Given some document (in plain text, preferably), how can we determine the emotional state or sentiment of the writer towards a particular entity at the time of production? Provided we have a sizable corpus of documents —  static or streaming — the answer to this question could be useful for several reasons. Ideally, a Sentiment Analysis tool should be able to estimate an answer to the following time-constrained, yet important questions: what’s the present favorability rating for Obama? How likable was the president just before the election? Knowing the answers to these questions could significantly sway political strategies of different organizations. Similarly, knowing answers to several other comparably phrased yet diverse questions could be very useful to a lot of organizations, brands, and people.

Let’s back up a little bit. We’ve been talking about determining the sentiment of a document in a very broad sense. What answer do we expect to get out of Sentiment Analysis? An extended description of the writer’s sentiments at the time of writing or a Yes/No/Neutral answer? It turns out that the latter is easier, and in some cases even preferable. The Yes/No/Neutral answer is much less opaque and much more suitable for analysis. There are probably other answering models but I’ll from hence concentrate on the Yes/No/Neutral answer.

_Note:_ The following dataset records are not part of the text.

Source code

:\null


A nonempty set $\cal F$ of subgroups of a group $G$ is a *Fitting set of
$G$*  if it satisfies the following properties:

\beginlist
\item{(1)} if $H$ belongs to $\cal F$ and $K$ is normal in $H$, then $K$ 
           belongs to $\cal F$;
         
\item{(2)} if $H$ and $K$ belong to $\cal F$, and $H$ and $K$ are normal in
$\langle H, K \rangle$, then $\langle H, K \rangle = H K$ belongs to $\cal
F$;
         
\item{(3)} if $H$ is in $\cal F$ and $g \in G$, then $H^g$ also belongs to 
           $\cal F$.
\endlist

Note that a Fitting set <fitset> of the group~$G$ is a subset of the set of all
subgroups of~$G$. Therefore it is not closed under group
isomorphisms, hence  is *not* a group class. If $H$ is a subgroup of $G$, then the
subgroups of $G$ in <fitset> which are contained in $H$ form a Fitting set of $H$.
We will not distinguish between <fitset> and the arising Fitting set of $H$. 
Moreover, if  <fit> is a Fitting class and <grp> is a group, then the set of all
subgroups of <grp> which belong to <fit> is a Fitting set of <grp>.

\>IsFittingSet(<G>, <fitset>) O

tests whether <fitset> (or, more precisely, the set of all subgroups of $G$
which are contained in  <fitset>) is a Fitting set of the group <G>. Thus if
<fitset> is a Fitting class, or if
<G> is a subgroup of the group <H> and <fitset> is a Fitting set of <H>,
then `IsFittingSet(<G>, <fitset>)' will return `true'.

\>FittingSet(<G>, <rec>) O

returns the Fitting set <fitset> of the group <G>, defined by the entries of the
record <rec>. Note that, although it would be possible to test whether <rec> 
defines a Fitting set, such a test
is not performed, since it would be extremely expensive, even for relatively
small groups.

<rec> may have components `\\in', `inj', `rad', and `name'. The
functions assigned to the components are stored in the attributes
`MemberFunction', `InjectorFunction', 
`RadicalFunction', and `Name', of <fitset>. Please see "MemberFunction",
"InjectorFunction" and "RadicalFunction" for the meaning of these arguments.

You can consider the Yes/No/Neutral answer as a three-option, one-choice answer. Loosely speaking, according to this model, there are three classes: Yes, No, Neutral. But for reasons to be uncovered shortly, we’ll use only two classes: Yes, No. A document that has been determined to be positive-enough — with positivity above a certain threshold —  will be placed in the Yes class. On the other hand, documents negative-enough — with negativity above a certain threshold — will be placed in the No class. Documents not in the Yes/No class can be safely placed in the Neutral class. How do we determine the thresholds? Well, through training our model on pre-marked data. Binary classification is much easier to interpret and more amenable to several statistical models. At this point, we’ve been able to formulate the problem as a binary classification problem. The problem of statistical classification is well-known and well-researched.

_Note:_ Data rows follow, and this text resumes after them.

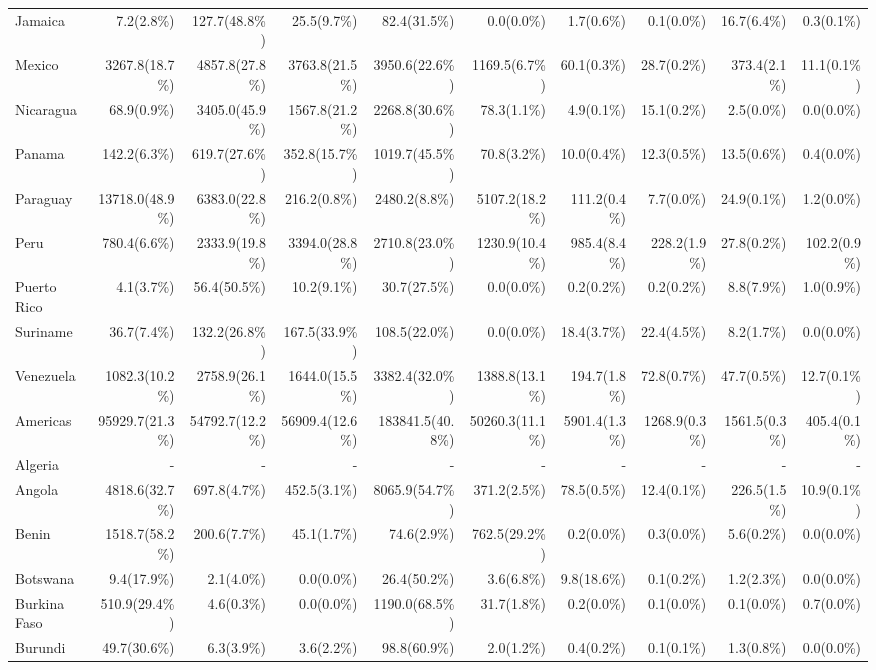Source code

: \begin{scriptsize}
\begin{landscape}
\begin{center}
\begin{longtable}[ht]{lrrrrrrrrr}
			Jamaica&7.2(2.8\%)&127.7(48.8\%)&25.5(9.7\%)&82.4(31.5\%)&0.0(0.0\%)&1.7(0.6\%)&0.1(0.0\%)&16.7(6.4\%)&0.3(0.1\%)\\
			Mexico&3267.8(18.7\%)&4857.8(27.8\%)&3763.8(21.5\%)&3950.6(22.6\%)&1169.5(6.7\%)&60.1(0.3\%)&28.7(0.2\%)&373.4(2.1\%)&11.1(0.1\%)\\
			Nicaragua&68.9(0.9\%)&3405.0(45.9\%)&1567.8(21.2\%)&2268.8(30.6\%)&78.3(1.1\%)&4.9(0.1\%)&15.1(0.2\%)&2.5(0.0\%)&0.0(0.0\%)\\
			Panama&142.2(6.3\%)&619.7(27.6\%)&352.8(15.7\%)&1019.7(45.5\%)&70.8(3.2\%)&10.0(0.4\%)&12.3(0.5\%)&13.5(0.6\%)&0.4(0.0\%)\\
			Paraguay&13718.0(48.9\%)&6383.0(22.8\%)&216.2(0.8\%)&2480.2(8.8\%)&5107.2(18.2\%)&111.2(0.4\%)&7.7(0.0\%)&24.9(0.1\%)&1.2(0.0\%)\\
			Peru&780.4(6.6\%)&2333.9(19.8\%)&3394.0(28.8\%)&2710.8(23.0\%)&1230.9(10.4\%)&985.4(8.4\%)&228.2(1.9\%)&27.8(0.2\%)&102.2(0.9\%)\\
			Puerto Rico&4.1(3.7\%)&56.4(50.5\%)&10.2(9.1\%)&30.7(27.5\%)&0.0(0.0\%)&0.2(0.2\%)&0.2(0.2\%)&8.8(7.9\%)&1.0(0.9\%)\\
			Suriname&36.7(7.4\%)&132.2(26.8\%)&167.5(33.9\%)&108.5(22.0\%)&0.0(0.0\%)&18.4(3.7\%)&22.4(4.5\%)&8.2(1.7\%)&0.0(0.0\%)\\
			Venezuela&1082.3(10.2\%)&2758.9(26.1\%)&1644.0(15.5\%)&3382.4(32.0\%)&1388.8(13.1\%)&194.7(1.8\%)&72.8(0.7\%)&47.7(0.5\%)&12.7(0.1\%)\\\hline
			Americas&95929.7(21.3\%)&54792.7(12.2\%)&56909.4(12.6\%)&183841.5(40.8\%)&50260.3(11.1\%)&5901.4(1.3\%)&1268.9(0.3\%)&1561.5(0.3\%)&405.4(0.1\%)\\\hline
			Algeria&-&-&-&-&-&-&-&-&-\\
			Angola&4818.6(32.7\%)&697.8(4.7\%)&452.5(3.1\%)&8065.9(54.7\%)&371.2(2.5\%)&78.5(0.5\%)&12.4(0.1\%)&226.5(1.5\%)&10.9(0.1\%)\\
			Benin&1518.7(58.2\%)&200.6(7.7\%)&45.1(1.7\%)&74.6(2.9\%)&762.5(29.2\%)&0.2(0.0\%)&0.3(0.0\%)&5.6(0.2\%)&0.0(0.0\%)\\
			Botswana&9.4(17.9\%)&2.1(4.0\%)&0.0(0.0\%)&26.4(50.2\%)&3.6(6.8\%)&9.8(18.6\%)&0.1(0.2\%)&1.2(2.3\%)&0.0(0.0\%)\\
			Burkina Faso&510.9(29.4\%)&4.6(0.3\%)&0.0(0.0\%)&1190.0(68.5\%)&31.7(1.8\%)&0.2(0.0\%)&0.1(0.0\%)&0.1(0.0\%)&0.7(0.0\%)\\
			Burundi&49.7(30.6\%)&6.3(3.9\%)&3.6(2.2\%)&98.8(60.9\%)&2.0(1.2\%)&0.4(0.2\%)&0.1(0.1\%)&1.3(0.8\%)&0.0(0.0\%)\\

\end{longtable}
\end{center}
\end{landscape}
\end{scriptsize}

Out of a cornucopia of classification methods, the best methods (judged by popularity, effectiveness, and ease-of-use) in my humble opinion are:

  1. Naive Bayes
  2. Maximum Entropy (Logistic Regression)
  3. Support Vector Machines

Using any (or a combination) of these methods, we can classify documents into the Yes-No(-Neutral) classes using a trained model. The method that should be used in production is the one with the highest accuracy on the test set.

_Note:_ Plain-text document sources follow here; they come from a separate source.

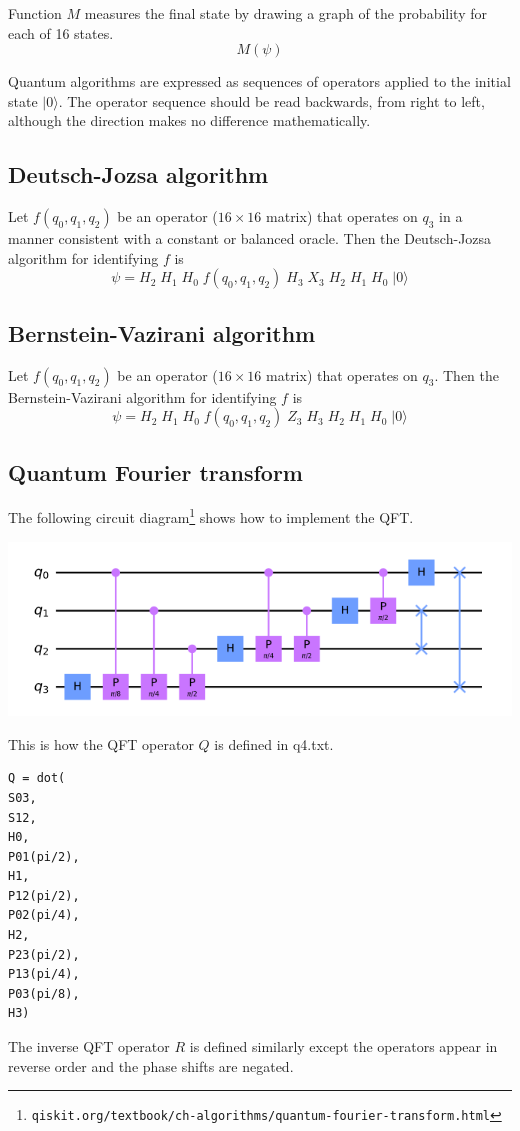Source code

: \documentclass[12pt]{article}
\begin{document}
\bigskip
\noindent
Function $M$ measures the final state by drawing a graph of the probability
for each of 16 states.
\begin{equation*}
M(\psi)
\end{equation*}

\noindent
Quantum algorithms are expressed as sequences of operators applied
to the initial state $|0\rangle$.
The operator sequence should be read backwards, from right to left,
although the direction makes no difference mathematically.

\subsection*{Deutsch-Jozsa algorithm}
Let $f(q_0,q_1,q_2)$ be an operator ($16\times16$ matrix) that operates on $q_3$
in a manner consistent with a constant or balanced oracle.
Then the Deutsch-Jozsa algorithm for identifying $f$ is
\begin{equation*}
\psi = H_2 \; H_1 \; H_0 \; f(q_0,q_1,q_2) \; H_3 \; X_3 \; H_2 \; H_1 \; H_0 \; |0\rangle
\end{equation*}

\subsection*{Bernstein-Vazirani algorithm}
Let $f(q_0,q_1,q_2)$ be an operator ($16\times16$ matrix) that operates on $q_3$.
Then the Bernstein-Vazirani algorithm for identifying $f$ is
\begin{equation*}
\psi = H_2 \; H_1 \; H_0 \; f(q_0,q_1,q_2) \; Z_3 \; H_3 \; H_2 \; H_1 \; H_0 \; |0\rangle
\end{equation*}

\subsection*{Quantum Fourier transform}
The following circuit diagram\footnote{\tt qiskit.org/textbook/ch-algorithms/quantum-fourier-transform.html}
shows how to implement the QFT.

\begin{center}
\includegraphics[scale=0.5]{qft.png}
\end{center}

\noindent
This is how the QFT operator $Q$ is defined in q4.txt.

\begin{Verbatim}
Q = dot(
S03,
S12,
H0,
P01(pi/2),
H1,
P12(pi/2),
P02(pi/4),
H2,
P23(pi/2),
P13(pi/4),
P03(pi/8),
H3)
\end{Verbatim}

\noindent
The inverse QFT operator $R$ is defined similarly except the operators appear in reverse order
and the phase shifts are negated.
\end{document}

Nick Jones and I, for our final project in our NLP class, built a twitter Sentiment Analysis tool. We tried two classifiers: Naive Bayes, and Maximum Entropy. Naive Bayes turned out to be more accurate (83.01% accuracy on the test set). Since our training set is a bit old (based on tweets made in 2006), we made a web application to classify more recent tweets in real-time via the twitter API. For more information on this, check out our github repo. There are several improvements we hope to make to this tool. But this is a start. The goal of this project was to experiment with some of the methods used in Sentiment Analysis. We sure did.